Synthesis And Characterization Of Silver Nanoparticle From Cyphostemma Auriculatum Roxb.: Its Application As Antibacterial Activity And Mode Of Action

This investigation demonstrated the accurate reduction and stability of silver nanoparticles (AgNPs) using ethanolic dried Cyphostemma auriculatum Roxb. leaf extract as an effective reducing and stabilizing agent. The presence of AgNPs in the colloidal solution was confirmed by the highest absorption peak at 409nm in UV-Vis spectroscopy. According to FTIR significant vibrational spectra obtained from the leaf extract, Cyphostemma auriculatum Roxb.leaf extract proteins were primarily responsible for the reduction and stabilization of AgNPs. X-ray diffraction studies were employed to determine the crystal structure of metallic AgNPs. The average particle diameter was calculated using the Debye-Scherrer equation. The SEM images show AgNPs with a rough surface topology and nanoscale dimensions. The researchers created spherical, polydistributed, and monoclinic silver nanoparticles using Cyphostemma auriculatum Roxb.(CA-AgNPs) with an average diameter of 15 nm. Staphylococcus aureus MTCC 96, Micrococcus luteus MTCC 2470, Klebsiella planticola MTCC 530, and Escherichia coli MTCC 739 had minimum inhibitory concentrations (MICs) of 0.9, 3.9, 1.9, and 1.9 μg/mL, respectively. For the same bacteria, the minimum bactericidal concentration (MBC) values are 1.9, 7.8, 3.9, and 3.9 μg/mL, respectively.
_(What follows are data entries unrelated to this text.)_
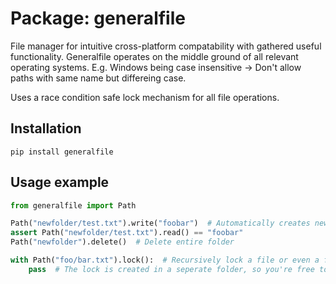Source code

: # Package: generalfile
File manager for intuitive cross-platform compatability with gathered useful functionality.
Generalfile operates on the middle ground of all relevant operating systems.
E.g. Windows being case insensitive -> Don't allow paths with same name but differeing case.

Uses a race condition safe lock mechanism for all file operations.

## Installation
```
pip install generalfile
```

## Usage example
```python
from generalfile import Path

Path("newfolder/test.txt").write("foobar")  # Automatically creates new folder
assert Path("newfolder/test.txt").read() == "foobar"
Path("newfolder").delete()  # Delete entire folder

with Path("foo/bar.txt").lock():  # Recursively lock a file or even a folder which doesn't have to exist.
    pass  # The lock is created in a seperate folder, so you're free to do whatever you want in here
```
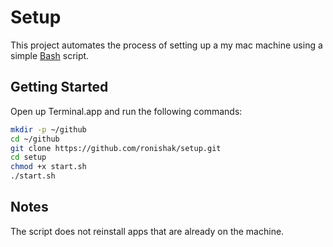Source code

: # Setup

This project automates the process of setting up a my mac machine using a simple [Bash](https://www.gnu.org/software/bash/) script.

## Getting Started

Open up Terminal.app and run the following commands:

```sh
mkdir -p ~/github
cd ~/github
git clone https://github.com/ronishak/setup.git
cd setup
chmod +x start.sh
./start.sh
```

## Notes

The script does not reinstall apps that are already on the machine.
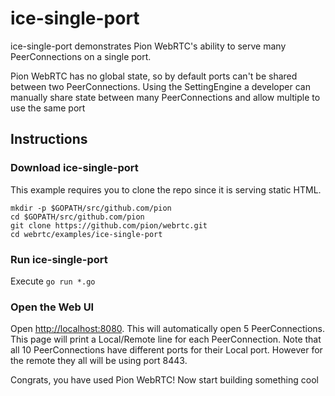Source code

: # ice-single-port
ice-single-port demonstrates Pion WebRTC's ability to serve many PeerConnections on a single port.

Pion WebRTC has no global state, so by default ports can't be shared between two PeerConnections.
Using the SettingEngine a developer can manually share state between many PeerConnections and allow
multiple to use the same port

## Instructions

### Download ice-single-port
This example requires you to clone the repo since it is serving static HTML.

```
mkdir -p $GOPATH/src/github.com/pion
cd $GOPATH/src/github.com/pion
git clone https://github.com/pion/webrtc.git
cd webrtc/examples/ice-single-port
```

### Run ice-single-port
Execute `go run *.go`

### Open the Web UI
Open [http://localhost:8080](http://localhost:8080). This will automatically open 5 PeerConnections. This page will print
a Local/Remote line for each PeerConnection. Note that all 10 PeerConnections have different ports for their Local port.
However for the remote they all will be using port 8443.

Congrats, you have used Pion WebRTC! Now start building something cool
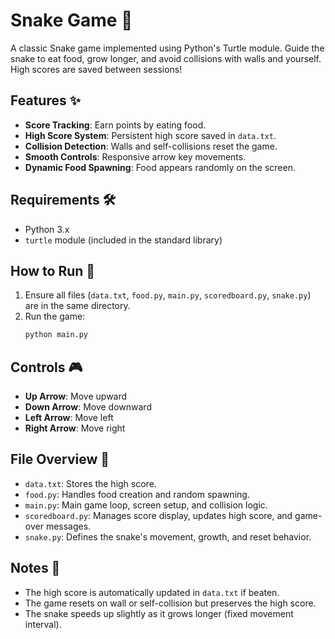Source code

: # Snake Game 🐍

A classic Snake game implemented using Python's Turtle module. Guide the snake to eat food, grow longer, and avoid collisions with walls and yourself. High scores are saved between sessions!

## Features ✨
- **Score Tracking**: Earn points by eating food.
- **High Score System**: Persistent high score saved in `data.txt`.
- **Collision Detection**: Walls and self-collisions reset the game.
- **Smooth Controls**: Responsive arrow key movements.
- **Dynamic Food Spawning**: Food appears randomly on the screen.

## Requirements 🛠️
- Python 3.x
- `turtle` module (included in the standard library)

## How to Run 🚀
1. Ensure all files (`data.txt`, `food.py`, `main.py`, `scoredboard.py`, `snake.py`) are in the same directory.
2. Run the game:
   ```bash
   python main.py
   ```

## Controls 🎮
- **Up Arrow**: Move upward
- **Down Arrow**: Move downward
- **Left Arrow**: Move left
- **Right Arrow**: Move right

## File Overview 📁
- `data.txt`: Stores the high score.
- `food.py`: Handles food creation and random spawning.
- `main.py`: Main game loop, screen setup, and collision logic.
- `scoredboard.py`: Manages score display, updates high score, and game-over messages.
- `snake.py`: Defines the snake's movement, growth, and reset behavior.

## Notes 📝
- The high score is automatically updated in `data.txt` if beaten.
- The game resets on wall or self-collision but preserves the high score.
- The snake speeds up slightly as it grows longer (fixed movement interval).

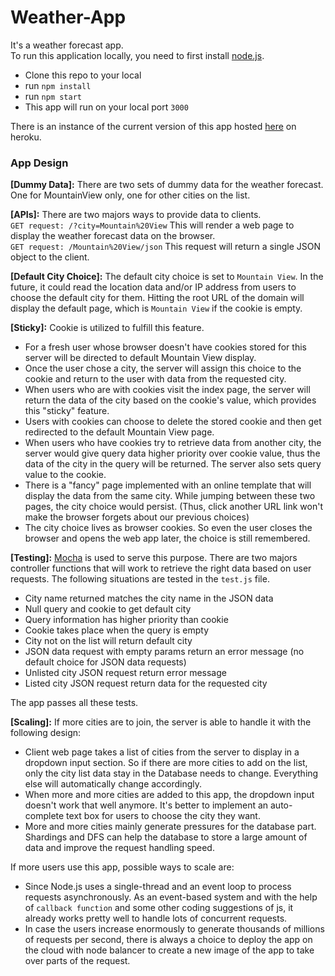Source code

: # Weather-App
It's a weather forecast app. <br>
To run this application locally, you need to first install [node.js](https://nodejs.org/en/). <br>

* Clone this repo to your local
* run ```npm install```
* run ```npm start```
* This app will run on your local port `3000`

There is an instance of the current version of this app hosted [here](https://frozen-bastion-68224.herokuapp.com ) on heroku.

### App Design
**[Dummy Data]:** There are two sets of dummy data for the weather forecast. One for MountainView only, one for other cities on the list.

**[APIs]:** There are two majors ways to provide data to clients.  
```GET request: /?city=Mountain%20View```
This will render a web page to display the weather forecast data on the browser.  
```GET request: /Mountain%20View/json```
This request will return a single JSON object to the client.  


**[Default City Choice]:** The default city choice is set to ```Mountain View```. In the future, it could read the location data and/or IP address from users to choose the default city for them. Hitting the root URL of the domain will display the default page, which is ```Mountain View``` if the cookie is empty.

**[Sticky]:** Cookie is utilized to fulfill this feature.

* For a fresh user whose browser doesn't have cookies stored for this server will be directed to default Mountain View display.
* Once the user chose a city, the server will assign this choice to the cookie and return to the user with data from the requested city.
* When users who are with cookies visit the index page, the server will return the data of the city based on the cookie's value, which provides this "sticky" feature.
* Users with cookies can choose to delete the stored cookie and then get redirected to the default Mountain View page.
* When users who have cookies try to retrieve data from another city, the server would give query data higher priority over cookie value, thus the data of the city in the query will be returned. The server also sets query value to the cookie.
* There is a "fancy" page implemented with an online template that will display the data from the same city. While jumping between these two pages, the city choice would persist. (Thus, click another URL link won't make the browser forgets about our previous choices)
* The city choice lives as browser cookies. So even the user closes the browser and opens the web app later, the choice is still remembered.

**[Testing]:** [Mocha](https://mochajs.org/) is used to serve this purpose. There are two majors controller functions that will work to retrieve the right data based on user requests. The following situations are tested in the ```test.js``` file.

* City name returned matches the city name in the JSON data
* Null query and cookie to get default city
* Query information has higher priority than cookie
* Cookie takes place when the query is empty
* City not on the list will return default city
* JSON data request with empty params return an error message (no default choice for JSON data requests)
* Unlisted city JSON request return error message
* Listed city JSON request return data for the requested city

The app passes all these tests.

**[Scaling]:** If more cities are to join, the server is able to handle it with the following design:

*  Client web page takes a list of cities from the server to display in a dropdown input section. So if there are more cities to add on the list, only the city list data stay in the Database needs to change. Everything else will automatically change accordingly.
*  When more and more cities are added to this app, the dropdown input doesn't work that well anymore. It's better to implement an auto-complete text box for users to choose the city they want.
*  More and more cities mainly generate pressures for the database part. Shardings and DFS can help the database to store a large amount of data and improve the request handling speed.

If more users use this app, possible ways to scale are:

* Since Node.js uses a single-thread and an event loop to process requests asynchronously. As an event-based system and with the help of ```callback function``` and some other coding suggestions of js, it already works pretty well to handle lots of concurrent requests.
* In case the users increase enormously to generate thousands of millions of requests per second, there is always a choice to deploy the app on the cloud with node balancer to create a new image of the app to take over parts of the request.


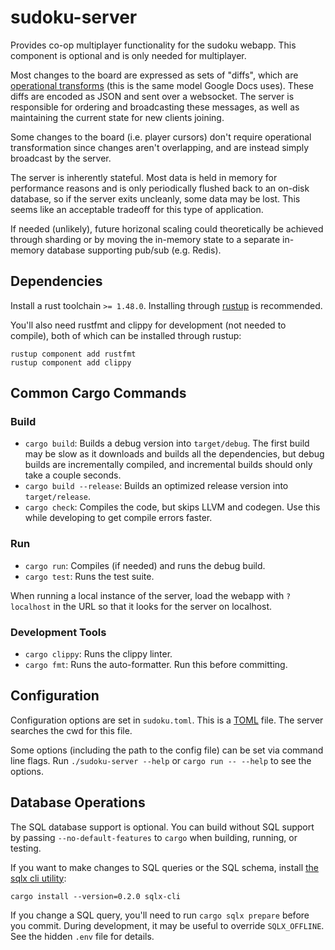 # sudoku-server

Provides co-op multiplayer functionality for the sudoku webapp. This component
is optional and is only needed for multiplayer.

Most changes to the board are expressed as sets of "diffs", which are
[operational
transforms](https://en.wikipedia.org/wiki/Operational_transformation) (this is
the same model Google Docs uses). These diffs are encoded as JSON and sent over
a websocket. The server is responsible for ordering and broadcasting these
messages, as well as maintaining the current state for new clients joining.

Some changes to the board (i.e. player cursors) don't require operational
transformation since changes aren't overlapping, and are instead simply
broadcast by the server.

The server is inherently stateful. Most data is held in memory for performance
reasons and is only periodically flushed back to an on-disk database, so if the
server exits uncleanly, some data may be lost. This seems like an acceptable
tradeoff for this type of application.

If needed (unlikely), future horizonal scaling could theoretically be achieved
through sharding or by moving the in-memory state to a separate in-memory
database supporting pub/sub (e.g. Redis).

## Dependencies

Install a rust toolchain `>= 1.48.0`. Installing through
[rustup](https://rustup.rs/) is recommended.

You'll also need rustfmt and clippy for development (not needed to compile),
both of which can be installed through rustup:

```
rustup component add rustfmt
rustup component add clippy
```

## Common Cargo Commands

### Build

- `cargo build`: Builds a debug version into `target/debug`. The first build may
  be slow as it downloads and builds all the dependencies, but debug builds are
  incrementally compiled, and incremental builds should only take a couple
  seconds.
- `cargo build --release`: Builds an optimized release version into
  `target/release`.
- `cargo check`: Compiles the code, but skips LLVM and codegen. Use this while
  developing to get compile errors faster.

### Run

- `cargo run`: Compiles (if needed) and runs the debug build.
- `cargo test`: Runs the test suite.

When running a local instance of the server, load the webapp with `?localhost` 
in the URL so that it looks for the server on localhost.

### Development Tools

- `cargo clippy`: Runs the clippy linter.
- `cargo fmt`: Runs the auto-formatter. Run this before committing.

## Configuration

Configuration options are set in `sudoku.toml`. This is a
[TOML](https://toml.io/) file. The server searches the cwd for this file.

Some options (including the path to the config file) can be set via command line
flags. Run `./sudoku-server --help` or `cargo run -- --help` to see the options.

## Database Operations

The SQL database support is optional. You can build without SQL support by
passing `--no-default-features` to `cargo` when building, running, or testing.

If you want to make changes to SQL queries or the SQL schema, install [the sqlx
cli utility](https://github.com/launchbadge/sqlx/tree/master/sqlx-cli):

```
cargo install --version=0.2.0 sqlx-cli
```

If you change a SQL query, you'll need to run `cargo sqlx prepare` before you
commit. During development, it may be useful to override `SQLX_OFFLINE`. See the
hidden `.env` file for details.
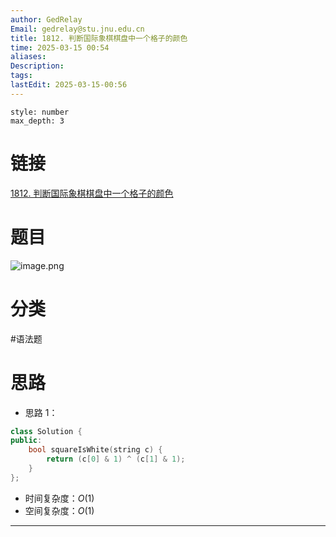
 ```yaml
---
author: GedRelay
Email: gedrelay@stu.jnu.edu.cn
title: 1812. 判断国际象棋棋盘中一个格子的颜色
time: 2025-03-15 00:54
aliases: 
Description: 
tags: 
lastEdit: 2025-03-15-00:56
---
```


```toc
style: number
max_depth: 3
```

# 链接
[1812. 判断国际象棋棋盘中一个格子的颜色](https://leetcode.cn/problems/determine-color-of-a-chessboard-square/) 

# 题目
![image.png](https://ged-pic-bed.oss-cn-guangzhou.aliyuncs.com/img/202503150054417.png)


# 分类
#语法题 

# 思路
- 思路 1：


```cpp
class Solution {
public:
    bool squareIsWhite(string c) {
        return (c[0] & 1) ^ (c[1] & 1);
    }
};
```


- 时间复杂度：${O\left( 1 \right)  }$ 
- 空间复杂度：${O\left( 1 \right)  }$ 


---

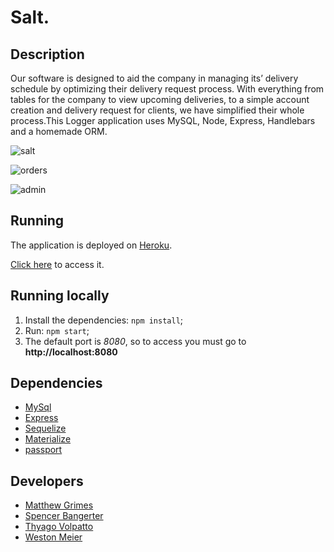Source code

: # Salt.

## Description

  Our software is designed to aid the company in managing its’ delivery schedule by optimizing their delivery request process. With everything from tables for the company to view upcoming deliveries, to a simple account creation and delivery request for clients, we have simplified their whole process.This Logger application uses MySQL, Node, Express, Handlebars and a homemade ORM.

 ![salt](https://github.com/tvolpatto/salt/blob/master/public/screenshots/screenshot.png)

 ![orders](https://github.com/tvolpatto/salt/blob/master/public/screenshots/screenshot1.png)

 ![admin](https://github.com/tvolpatto/salt/blob/master/public/screenshots/screenshot2.png)

 ## Running 

 The application is deployed on [Heroku](https://www.heroku.com/home).

 [Click here](https://salt-city-services.herokuapp.com/) to access it.

 ## Running locally

 1. Install the dependencies: ```npm install```;
 2. Run: ```npm start```;
 3. The default  port is *8080*, so to access you must go to **http://localhost:8080**


## Dependencies

   * [MySql](https://www.mysql.com/)
   * [Express](https://expressjs.com/)
   * [Sequelize](https://sequelize.org/)
   * [Materialize](https://materializecss.com/)
   * [passport](https://www.npmjs.com/package/passport)


## Developers 

   * [Matthew Grimes](https://github.com/Matthewlgrimes94)
   * [Spencer Bangerter](https://github.com/SpencerBangerter)
   * [Thyago Volpatto](https://github.com/tvolpatto)
   * [Weston Meier](https://github.com/westonbmeier)


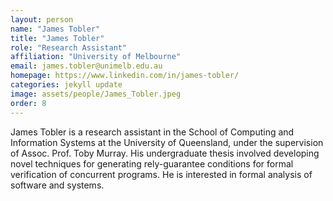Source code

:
 ```yaml
---
layout: person
name: "James Tobler"
title: "James Tobler"
role: "Research Assistant"
affiliation: "University of Melbourne"
email: james.tobler@unimelb.edu.au
homepage: https://www.linkedin.com/in/james-tobler/
categories: jekyll update
image: assets/people/James_Tobler.jpeg
order: 8
---
```


James Tobler is a research assistant in the School of Computing and Information Systems at the University of Queensland, under the supervision of Assoc. Prof. Toby Murray. His undergraduate thesis involved developing novel techniques for generating rely-guarantee conditions for formal verification of concurrent programs. He is interested in formal analysis of software and systems.
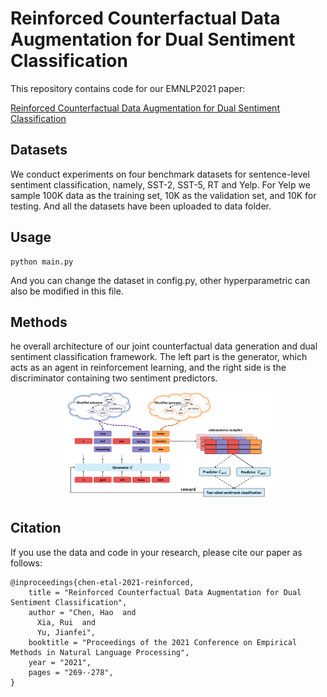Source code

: # Reinforced Counterfactual Data Augmentation for Dual Sentiment Classification

This repository contains code for our EMNLP2021 paper: 

[Reinforced Counterfactual Data Augmentation for Dual Sentiment Classification](https://aclanthology.org/2021.emnlp-main.24.pdf)


## Datasets

We conduct experiments on four benchmark datasets for sentence-level sentiment classification, namely, SST-2, SST-5, RT and Yelp. For Yelp we sample 100K data as
the training set, 10K as the validation set, and 10K for testing. And all the datasets have been uploaded to data folder.

## Usage

```
python main.py
```
And you can change the dataset in config.py, other hyperparametric can also be modified in this file.


## Methods

he overall architecture of our joint counterfactual data generation and dual sentiment classification framework. The left part is the generator, which acts as an agent in reinforcement learning, and the right side is the discriminator containing two sentiment predictors. 

<p align="center">
  <img src="method.png" width="70%"/>
</p>
<!-- ![Alt text:center](img/method.PNG?raw=true "method") -->


## Citation
If you use the data and code in your research, please cite our paper as follows:
```
@inproceedings{chen-etal-2021-reinforced,
    title = "Reinforced Counterfactual Data Augmentation for Dual Sentiment Classification",
    author = "Chen, Hao  and
      Xia, Rui  and
      Yu, Jianfei",
    booktitle = "Proceedings of the 2021 Conference on Empirical Methods in Natural Language Processing",
    year = "2021",
    pages = "269--278",
}
```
The biofilm-inhibiting activity of the CA-AgNPs found to have antibacterial activity in this study was evaluated. Micrococcus luteus MTCC 2470 was the most effective at biofilm suppression, with an IC50 value of 29.84 g/mL. According to the findings of the cytoplasmic leakage investigation, CA-AgNPs may have caused bacterial strains to rupture their membranes. When the cytoplasmic membrane's permeability is compromised, internal components, primarily potassium ions, leak out. Antibacterial experiments involving ROS formation revealed that oxidative stress in bacterial cells was effective at achieving antibacterial effects. In this study, silver nanoparticles (CA-AgNPs) derived from Cyphostemma auriculatum Roxb. green could be used as medicinal agents.